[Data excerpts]
======

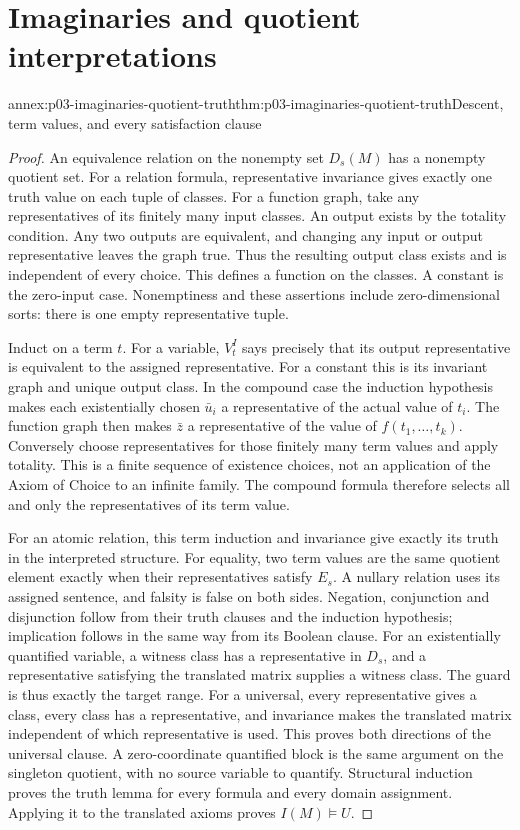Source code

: \section{Imaginaries and quotient interpretations}

\begin{annexitem}{annex:p03-imaginaries-quotient-truth}{thm:p03-imaginaries-quotient-truth}{Descent, term values, and every satisfaction clause}
\begin{proof}
An equivalence relation on the nonempty set \(D_s(M)\) has a nonempty
quotient set. For a relation formula, representative invariance gives exactly
one truth value on each tuple of classes. For a function graph, take any
representatives of its finitely many input classes. An output exists by the
totality condition. Any two outputs are equivalent, and changing any input or
output representative leaves the graph true. Thus the resulting output class
exists and is independent of every choice. This defines a function on the
classes. A constant is the zero-input case. Nonemptiness and these assertions
include zero-dimensional sorts: there is one empty representative tuple.

Induct on a term \(t\). For a variable, \(V_t^I\) says precisely that
its output representative is equivalent to the assigned representative.
For a constant this is its invariant graph and unique output class. In the
compound case the induction hypothesis makes each existentially chosen
\(\bar u_i\) a representative of the actual value of \(t_i\).
The function graph then makes \(\bar z\) a representative of the value
of \(f(t_1,\ldots,t_k)\). Conversely choose representatives for those
finitely many term values and apply totality. This is a finite sequence of
existence choices, not an application of the Axiom of Choice to an infinite
family. The compound formula therefore selects all and only the representatives
of its term value.

For an atomic relation, this term induction and invariance give exactly its
truth in the interpreted structure. For equality, two term values are the
same quotient element exactly when their representatives satisfy \(E_s\).
A nullary relation uses its assigned sentence, and falsity is false on both
sides. Negation, conjunction and disjunction follow from their truth clauses
and the induction hypothesis; implication follows in the same way from its
Boolean clause. For an existentially quantified variable, a witness class has
a representative in \(D_s\), and a representative satisfying the translated
matrix supplies a witness class. The guard is thus exactly the target range.
For a universal, every representative gives a class, every class has a
representative, and invariance makes the translated matrix independent of
which representative is used. This proves both directions of the universal
clause. A zero-coordinate quantified block is the same argument on the
singleton quotient, with no source variable to quantify.
Structural induction proves the truth lemma for every formula and every domain
assignment. Applying it to the translated axioms proves \(I(M)\models U\).
\end{proof}
\end{annexitem}
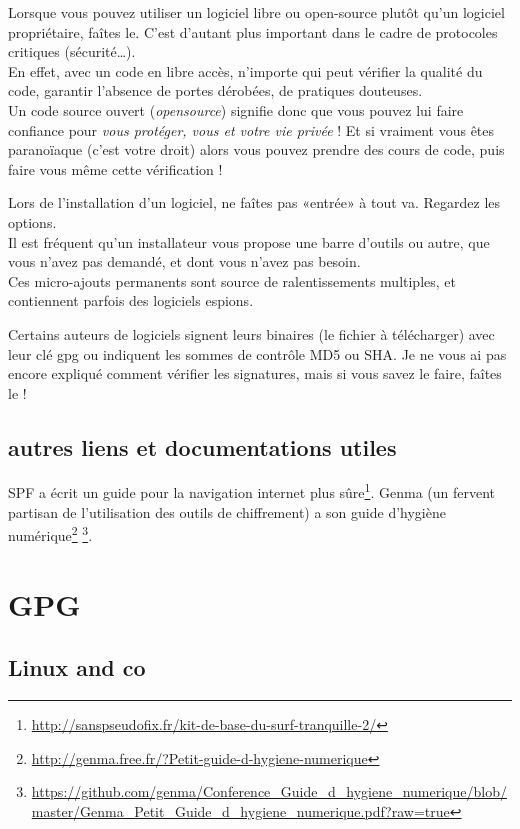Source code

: Lorsque vous pouvez utiliser un logiciel libre ou open-source plutôt
qu'un logiciel propriétaire, faîtes le. C'est d'autant plus important
dans le cadre de protocoles critiques (sécurité\ldots{}).\\En effet,
avec un code en libre accès, n'importe qui peut vérifier la qualité du
code, garantir l'absence de portes dérobées, de pratiques douteuses.\\Un
code source ouvert (\emph{opensource}) signifie donc que vous pouvez lui
faire confiance pour \emph{vous protéger, vous et votre vie privée} ! Et
si vraiment vous êtes paranoïaque (c'est votre droit) alors vous pouvez
prendre des cours de code, puis faire vous même cette vérification !

Lors de l'installation d'un logiciel, ne faîtes pas «entrée» à tout va.
Regardez les options.\\Il est fréquent qu'un installateur vous propose
une barre d'outils ou autre, que vous n'avez pas demandé, et dont vous
n'avez pas besoin.\\Ces micro-ajouts permanents sont source de
ralentissements multiples, et contiennent parfois des logiciels espions.

Certains auteurs de logiciels signent leurs binaires (le fichier à
télécharger) avec leur clé gpg ou indiquent les sommes de contrôle MD5
ou SHA. Je ne vous ai pas encore expliqué comment vérifier les
signatures, mais si vous savez le faire, faîtes le !

\subsection{autres liens et documentations utiles}

SPF a écrit un guide pour la navigation internet plus sûre\footnote{\url{http://sanspseudofix.fr/kit-de-base-du-surf-tranquille-2/}}.
Genma (un fervent partisan de l'utilisation des outils de chiffrement) a son guide d'hygiène numérique\footnote{\url{http://genma.free.fr/?Petit-guide-d-hygiene-numerique}} \footnote{\url{https://github.com/genma/Conference_Guide_d_hygiene_numerique/blob/master/Genma_Petit_Guide_d_hygiene_numerique.pdf?raw=true}}.

\section{GPG}\label{gpg}

\subsection{Linux and co}\label{linux-and-co}

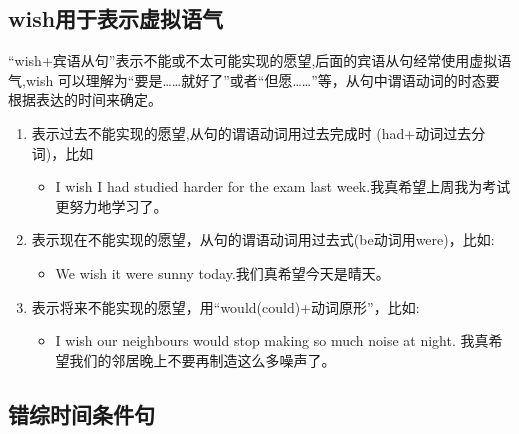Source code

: \subsection{wish用于表示虚拟语气}

“wish+宾语从句”表示不能或不太可能实现的愿望,后面的宾语从句经常使用虚拟语气,wish 可以理解为“要是……就好了”或者“但愿……”等，从句中谓语动词的时态要根据表达的时间来确定。
\begin{enumerate}
  \item 表示过去不能实现的愿望,从句的谓语动词用过去完成时 (had+动词过去分词)，比如
        \begin{itemize}
          \item I wish I had studied harder for the exam last week.我真希望上周我为考试更努力地学习了。
        \end{itemize}
  \item 表示现在不能实现的愿望，从句的谓语动词用过去式(be动词用were)，比如:
        \begin{itemize}
          \item We wish it were sunny today.我们真希望今天是晴天。
        \end{itemize}
  \item 表示将来不能实现的愿望，用“would(could)+动词原形”，比如:
        \begin{itemize}
          \item I wish our neighbours would stop making so much noise at night. 我真希望我们的邻居晚上不要再制造这么多噪声了。
        \end{itemize}
\end{enumerate}

\subsection{错综时间条件句}

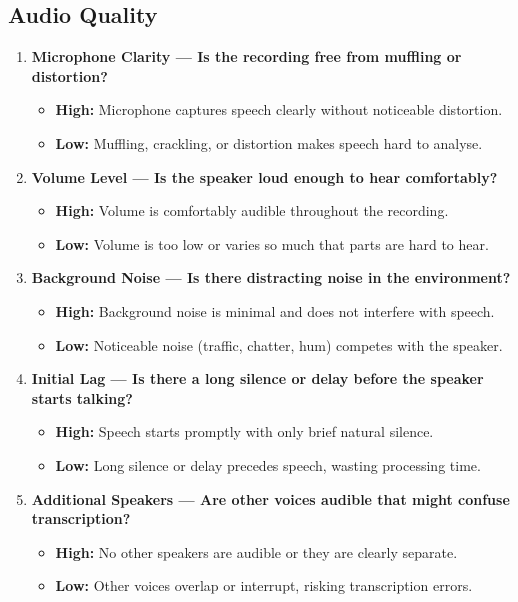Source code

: \documentclass{report}
\begin{document}
\subsection*{Audio Quality}
\begin{enumerate}
  \item \textbf{Microphone Clarity — Is the recording free from muffling or distortion?}
  \begin{itemize}
    \item \textbf{High:} Microphone captures speech clearly without noticeable distortion.
    \item \textbf{Low:} Muffling, crackling, or distortion makes speech hard to analyse.
  \end{itemize}

  \item \textbf{Volume Level — Is the speaker loud enough to hear comfortably?}
  \begin{itemize}
    \item \textbf{High:} Volume is comfortably audible throughout the recording.
    \item \textbf{Low:} Volume is too low or varies so much that parts are hard to hear.
  \end{itemize}

  \item \textbf{Background Noise — Is there distracting noise in the environment?}
  \begin{itemize}
    \item \textbf{High:} Background noise is minimal and does not interfere with speech.
    \item \textbf{Low:} Noticeable noise (traffic, chatter, hum) competes with the speaker.
  \end{itemize}

  \item \textbf{Initial Lag — Is there a long silence or delay before the speaker starts talking?}
  \begin{itemize}
    \item \textbf{High:} Speech starts promptly with only brief natural silence.
    \item \textbf{Low:} Long silence or delay precedes speech, wasting processing time.
  \end{itemize}

  \item \textbf{Additional Speakers — Are other voices audible that might confuse transcription?}
  \begin{itemize}
    \item \textbf{High:} No other speakers are audible or they are clearly separate.
    \item \textbf{Low:} Other voices overlap or interrupt, risking transcription errors.
  \end{itemize}


\end{enumerate}
\end{document}
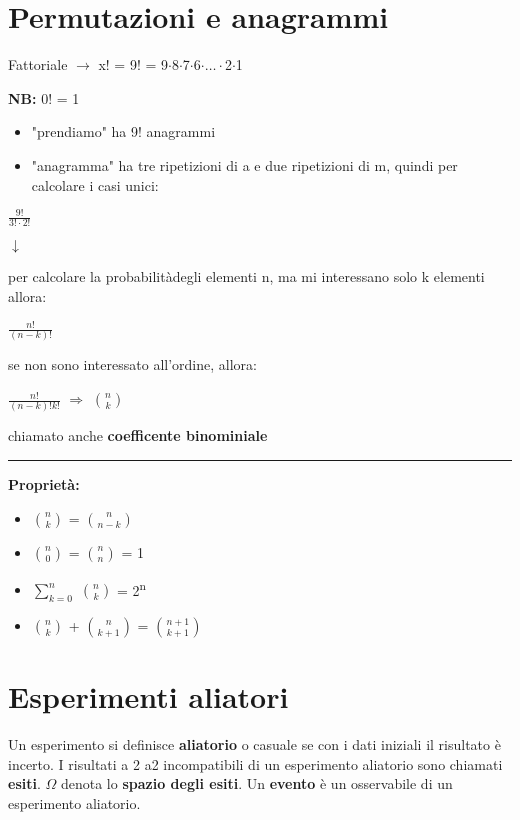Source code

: \documentclass[12pt, a4paper]{article}
\def\SP#1{\textsuperscript{#1}}
\def\separator{\begin{center}    \rule{100pt}{0.5pt}\end{center}}
\begin{document}
\section{Permutazioni e anagrammi}

Fattoriale $\rightarrow$ x! = 9! = 9$\cdot$8$\cdot$7$\cdot$6$\cdot\dots\cdot$2$\cdot$1

\textbf{NB:} 0! = 1

\begin{itemize}
    \item "prendiamo" ha 9! anagrammi
    \item "anagramma" ha tre ripetizioni di a e due ripetizioni di m, quindi per calcolare i casi unici:   
\end{itemize}
\begin{center}
    \Large $\frac{9!}{3!{\cdot}2!}$ \normalsize

    $\downarrow$
 \end{center} 
per calcolare la probabilitàdegli elementi n, ma mi interessano solo k elementi allora:
\begin{center}
    \Large $\frac{n!}{(n-k)!}$ \normalsize
\end{center}
se non sono interessato all'ordine, allora:
\begin{center}
    \Large $\frac{n!}{(n-k)!k!}$ $\Rightarrow$ $\binom{n}{k}$ \normalsize
\end{center}
chiamato anche \textbf{coefficente binominiale}

\separator

\textbf{Proprietà:}
\begin{itemize}
    \item $\binom{n}{k}$ = $\binom{n}{n-k}$
    \item $\binom{n}{0}$ = $\binom{n}{n}$ = 1
    \item $\sum_{k=0}^{n}$ $\binom{n}{k}$  = 2\SP{n}
    \item $\binom{n}{k}$ + $\binom{n}{k+1}$ = $\binom{n+1}{k+1}$  
\end{itemize}




\section{Esperimenti aliatori}

Un esperimento si definisce \textbf{aliatorio} o casuale se con i dati iniziali il risultato è incerto.
I risultati a 2 a2 incompatibili di un esperimento aliatorio sono chiamati \textbf{esiti}.
$\Omega$ denota lo \textbf{spazio degli esiti}.
Un \textbf{evento} è un osservabile di un esperimento aliatorio.
\end{document}
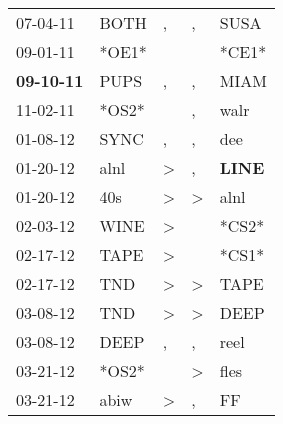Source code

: \begin{supertabular}{p{0.07\textwidth}p{0.06\textwidth}p{0.02\textwidth}p{0.02\textwidth}p{0.06\textwidth}}
          07-04-11\textsuperscript{} &           BOTH\textsuperscript{} &                , &                , &           SUSA\textsuperscript{} \\
          09-01-11\textsuperscript{} &                            *OE1* &                  &                  &                            *CE1* \\
 \textbf{09-10-11\textsuperscript{}} &           PUPS\textsuperscript{} &                , &                , &           MIAM\textsuperscript{} \\
          11-02-11\textsuperscript{} &                            *OS2* &                  &                , &           walr\textsuperscript{} \\
          01-08-12\textsuperscript{} &           SYNC\textsuperscript{} &                , &                , &            dee\textsuperscript{} \\
          01-20-12\textsuperscript{} &           alnl\textsuperscript{} &     \textgreater &                , &  \textbf{LINE\textsuperscript{}} \\
          01-20-12\textsuperscript{} &            40s\textsuperscript{} &     \textgreater &     \textgreater &           alnl\textsuperscript{} \\
          02-03-12\textsuperscript{} &           WINE\textsuperscript{} &     \textgreater &                  &                            *CS2* \\
          02-17-12\textsuperscript{} &           TAPE\textsuperscript{} &     \textgreater &                  &                            *CS1* \\
          02-17-12\textsuperscript{} &            TND\textsuperscript{} &     \textgreater &     \textgreater &           TAPE\textsuperscript{} \\
          03-08-12\textsuperscript{} &            TND\textsuperscript{} &     \textgreater &     \textgreater &           DEEP\textsuperscript{} \\
          03-08-12\textsuperscript{} &           DEEP\textsuperscript{} &                , &                , &           reel\textsuperscript{} \\
          03-21-12\textsuperscript{} &                            *OS2* &                  &     \textgreater &           fles\textsuperscript{} \\
          03-21-12\textsuperscript{} &           abiw\textsuperscript{} &     \textgreater &                , &             FF\textsuperscript{} \\

\end{supertabular}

======

**About this task**
The response consists of the lines above that contain "equivalent".

**Solution for this task**
totality condition. Any two outputs are equivalent, and changing any input or
its output representative is equivalent to the assigned representative.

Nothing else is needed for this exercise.